- _Activity_: For each line of the data below that holds "cool", copy the line.

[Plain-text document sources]
★ ★ ★ ★ ★ ★ ★
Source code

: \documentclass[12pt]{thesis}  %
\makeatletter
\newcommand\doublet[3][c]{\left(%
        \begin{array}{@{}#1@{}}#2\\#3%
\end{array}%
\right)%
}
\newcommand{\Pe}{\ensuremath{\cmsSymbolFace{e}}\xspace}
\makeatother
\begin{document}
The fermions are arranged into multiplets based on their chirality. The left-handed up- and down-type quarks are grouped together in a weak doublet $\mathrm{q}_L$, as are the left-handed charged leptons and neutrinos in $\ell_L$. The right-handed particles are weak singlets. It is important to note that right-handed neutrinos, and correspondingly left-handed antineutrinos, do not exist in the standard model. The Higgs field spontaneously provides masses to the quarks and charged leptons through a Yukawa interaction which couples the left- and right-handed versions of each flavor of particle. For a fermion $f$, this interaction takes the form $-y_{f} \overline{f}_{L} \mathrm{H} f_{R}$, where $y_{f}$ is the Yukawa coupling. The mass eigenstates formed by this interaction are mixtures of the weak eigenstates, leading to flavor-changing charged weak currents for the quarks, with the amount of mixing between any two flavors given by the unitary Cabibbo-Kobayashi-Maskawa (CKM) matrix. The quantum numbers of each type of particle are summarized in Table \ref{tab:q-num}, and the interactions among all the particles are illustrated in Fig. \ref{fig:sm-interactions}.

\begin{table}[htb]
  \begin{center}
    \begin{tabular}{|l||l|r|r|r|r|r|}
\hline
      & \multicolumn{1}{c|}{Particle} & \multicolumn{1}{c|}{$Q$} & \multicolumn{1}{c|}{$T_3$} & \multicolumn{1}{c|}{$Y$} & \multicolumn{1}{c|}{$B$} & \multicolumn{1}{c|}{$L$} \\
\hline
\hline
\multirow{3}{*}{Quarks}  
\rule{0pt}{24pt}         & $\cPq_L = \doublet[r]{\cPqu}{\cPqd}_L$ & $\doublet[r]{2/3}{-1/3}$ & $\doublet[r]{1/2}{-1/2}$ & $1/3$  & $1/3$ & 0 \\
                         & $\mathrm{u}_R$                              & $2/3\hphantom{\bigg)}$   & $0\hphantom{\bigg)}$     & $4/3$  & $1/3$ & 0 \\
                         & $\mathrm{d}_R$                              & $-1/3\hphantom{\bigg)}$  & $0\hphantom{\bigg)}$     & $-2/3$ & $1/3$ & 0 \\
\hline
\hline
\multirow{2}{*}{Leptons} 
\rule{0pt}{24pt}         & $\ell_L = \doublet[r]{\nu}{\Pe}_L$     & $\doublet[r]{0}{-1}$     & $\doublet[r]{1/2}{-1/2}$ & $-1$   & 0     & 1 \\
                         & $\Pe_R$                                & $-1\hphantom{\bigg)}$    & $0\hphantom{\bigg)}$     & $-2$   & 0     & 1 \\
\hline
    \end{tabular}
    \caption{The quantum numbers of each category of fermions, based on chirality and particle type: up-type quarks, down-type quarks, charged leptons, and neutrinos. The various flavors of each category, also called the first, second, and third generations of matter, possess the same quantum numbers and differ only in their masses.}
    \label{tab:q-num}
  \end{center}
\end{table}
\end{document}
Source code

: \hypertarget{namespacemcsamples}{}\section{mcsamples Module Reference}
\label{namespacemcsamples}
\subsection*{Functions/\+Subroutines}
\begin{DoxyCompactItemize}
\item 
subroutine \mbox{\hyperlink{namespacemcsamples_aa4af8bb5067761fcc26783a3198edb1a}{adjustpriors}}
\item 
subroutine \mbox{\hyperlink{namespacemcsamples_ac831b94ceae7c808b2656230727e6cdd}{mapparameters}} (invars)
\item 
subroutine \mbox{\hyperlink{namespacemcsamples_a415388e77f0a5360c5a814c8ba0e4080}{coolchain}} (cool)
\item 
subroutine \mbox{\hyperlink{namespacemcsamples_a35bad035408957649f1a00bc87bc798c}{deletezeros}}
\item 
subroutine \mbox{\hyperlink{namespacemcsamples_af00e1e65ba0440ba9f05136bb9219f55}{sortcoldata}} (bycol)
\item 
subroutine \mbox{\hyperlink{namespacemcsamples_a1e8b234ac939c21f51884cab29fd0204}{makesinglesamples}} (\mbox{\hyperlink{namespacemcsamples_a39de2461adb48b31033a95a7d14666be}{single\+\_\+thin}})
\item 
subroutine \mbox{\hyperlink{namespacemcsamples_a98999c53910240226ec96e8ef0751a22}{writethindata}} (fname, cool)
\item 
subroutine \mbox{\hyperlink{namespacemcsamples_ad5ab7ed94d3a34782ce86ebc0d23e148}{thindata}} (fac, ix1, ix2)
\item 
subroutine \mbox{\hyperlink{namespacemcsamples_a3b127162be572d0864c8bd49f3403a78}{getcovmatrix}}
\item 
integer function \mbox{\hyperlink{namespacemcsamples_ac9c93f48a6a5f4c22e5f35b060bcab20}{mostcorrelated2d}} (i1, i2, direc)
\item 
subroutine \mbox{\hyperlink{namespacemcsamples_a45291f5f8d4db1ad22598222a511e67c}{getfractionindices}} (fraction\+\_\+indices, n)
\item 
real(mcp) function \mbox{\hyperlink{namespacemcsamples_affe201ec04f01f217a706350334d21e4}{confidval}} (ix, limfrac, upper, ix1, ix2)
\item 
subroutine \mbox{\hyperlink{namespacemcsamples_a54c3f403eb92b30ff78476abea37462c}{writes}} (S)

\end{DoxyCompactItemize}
★ ★ ★ ★ ★ ★ ★
- _Solution_:
subroutine \mbox{\hyperlink{namespacemcsamples_a415388e77f0a5360c5a814c8ba0e4080}{coolchain}} (cool)
subroutine \mbox{\hyperlink{namespacemcsamples_a98999c53910240226ec96e8ef0751a22}{writethindata}} (fname, cool)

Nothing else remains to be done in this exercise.